■ Prompt ■
Don't include any picture when you restate the data word for word.

■ Data provided ■

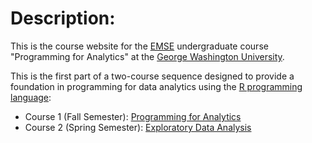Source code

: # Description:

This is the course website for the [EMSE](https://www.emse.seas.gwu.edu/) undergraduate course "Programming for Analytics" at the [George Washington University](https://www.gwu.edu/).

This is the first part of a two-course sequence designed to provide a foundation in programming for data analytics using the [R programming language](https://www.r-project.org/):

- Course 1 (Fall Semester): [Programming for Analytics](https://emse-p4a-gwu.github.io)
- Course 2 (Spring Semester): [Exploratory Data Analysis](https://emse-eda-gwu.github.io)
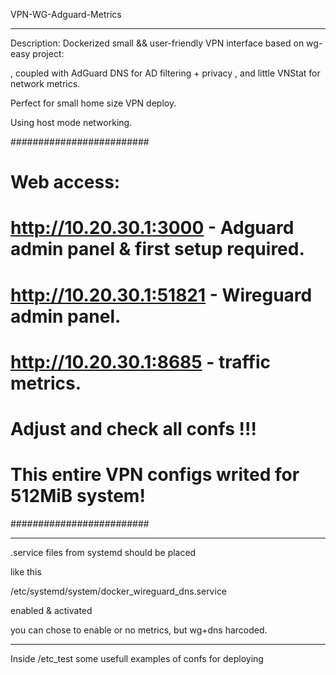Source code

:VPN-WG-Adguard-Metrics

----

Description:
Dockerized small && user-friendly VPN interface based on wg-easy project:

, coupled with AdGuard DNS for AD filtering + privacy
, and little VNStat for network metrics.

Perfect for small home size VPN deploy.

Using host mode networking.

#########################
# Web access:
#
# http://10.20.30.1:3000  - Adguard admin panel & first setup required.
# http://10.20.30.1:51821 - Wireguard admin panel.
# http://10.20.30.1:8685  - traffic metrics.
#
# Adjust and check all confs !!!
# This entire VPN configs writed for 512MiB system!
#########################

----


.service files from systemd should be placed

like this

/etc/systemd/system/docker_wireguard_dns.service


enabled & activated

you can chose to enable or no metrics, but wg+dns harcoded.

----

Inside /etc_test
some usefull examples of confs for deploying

■ Answer to the problem ■
Source code

: # Description:

This is the course website for the [EMSE](https://www.emse.seas.gwu.edu/) undergraduate course "Programming for Analytics" at the [George Washington University](https://www.gwu.edu/).

This is the first part of a two-course sequence designed to provide a foundation in programming for data analytics using the [R programming language](https://www.r-project.org/):

- Course 1 (Fall Semester): [Programming for Analytics](https://emse-p4a-gwu.github.io)
- Course 2 (Spring Semester): [Exploratory Data Analysis](https://emse-eda-gwu.github.io)
Source code

:VPN-WG-Adguard-Metrics

----

Description:
Dockerized small && user-friendly VPN interface based on wg-easy project:

, coupled with AdGuard DNS for AD filtering + privacy
, and little VNStat for network metrics.

Perfect for small home size VPN deploy.

Using host mode networking.

#########################
# Web access:
#
# http://10.20.30.1:3000  - Adguard admin panel & first setup required.
# http://10.20.30.1:51821 - Wireguard admin panel.
# http://10.20.30.1:8685  - traffic metrics.
#
# Adjust and check all confs !!!
# This entire VPN configs writed for 512MiB system!
#########################

----


.service files from systemd should be placed

like this

/etc/systemd/system/docker_wireguard_dns.service


enabled & activated

you can chose to enable or no metrics, but wg+dns harcoded.

----

Inside /etc_test
some usefull examples of confs for deploying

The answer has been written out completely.